# Tattoo



## Darcy1311 (May 27, 2012)

I just had a new tattoo done the other day, thought it would be nice to have Darcy permanently attached....took 6 hours and hurt like ****, but was well worth it... ;D...now she follows me everywhere.. :-*


----------



## einspänner (Sep 8, 2012)

great looking tat! How it could not be if it's of a V?  Is that one of Harvey on the other side?


----------



## Darcy1311 (May 27, 2012)

Yes that was Harvey done about 5 years age....


----------



## mswhipple (Mar 7, 2011)

Wow, that's some ink you got there!! Beautiful!


----------



## MCD (May 4, 2013)

Amazing..... and in such detail.


----------



## GarysApollo (Nov 27, 2012)

Yes that is some amazing detail. The shading is spot on.
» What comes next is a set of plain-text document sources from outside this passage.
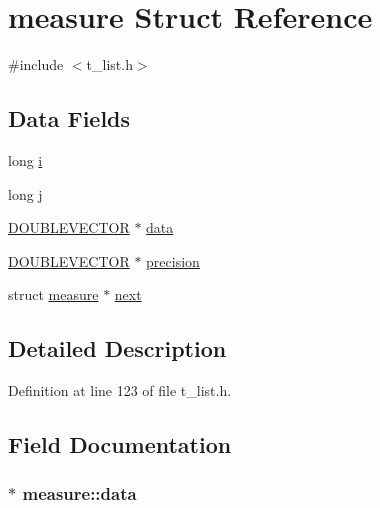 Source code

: \hypertarget{structmeasure}{\section{measure Struct Reference}
\label{structmeasure}
}


{\ttfamily \#include $<$t\-\_\-list.\-h$>$}

\subsection*{Data Fields}
\begin{DoxyCompactItemize}
\item 
long \hyperlink{structmeasure_a8b24769b181ee06450ae86ecec544ba5}{i}
\item 
long \hyperlink{structmeasure_af77ad1ea1d09744bf12b5f07b7440bdf}{j}
\item 
\hyperlink{struct_d_o_u_b_l_e_v_e_c_t_o_r}{D\-O\-U\-B\-L\-E\-V\-E\-C\-T\-O\-R} $\ast$ \hyperlink{structmeasure_a2c8bcf22c703d7af51ff57c7410c59ee}{data}
\item 
\hyperlink{struct_d_o_u_b_l_e_v_e_c_t_o_r}{D\-O\-U\-B\-L\-E\-V\-E\-C\-T\-O\-R} $\ast$ \hyperlink{structmeasure_a495cb36301c6d80b966c39989a1ab727}{precision}
\item 
struct \hyperlink{structmeasure}{measure} $\ast$ \hyperlink{structmeasure_a04b4b97618f4685a0a8be6c92898750b}{next}
\end{DoxyCompactItemize}


\subsection{Detailed Description}


Definition at line 123 of file t\-\_\-list.\-h.



\subsection{Field Documentation}
\hypertarget{structmeasure_a2c8bcf22c703d7af51ff57c7410c59ee}{
\subsubsection[{data}]{$\ast$ measure\-::data}}\label{structmeasure_a2c8bcf22c703d7af51ff57c7410c59ee}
When I pulled it up almost thought you had the dog next to you!


----------



## cooperman (Oct 26, 2010)

Some seriously fab ink there. The subject matter of course is amazingly easy to compliment too.


----------



## Darcy1311 (May 27, 2012)

Thanks Cooperman  it's all healed up now and looking good..


----------



## Gingerbread (Aug 7, 2013)

Fantastic artwork, looks fabulous!!!


----------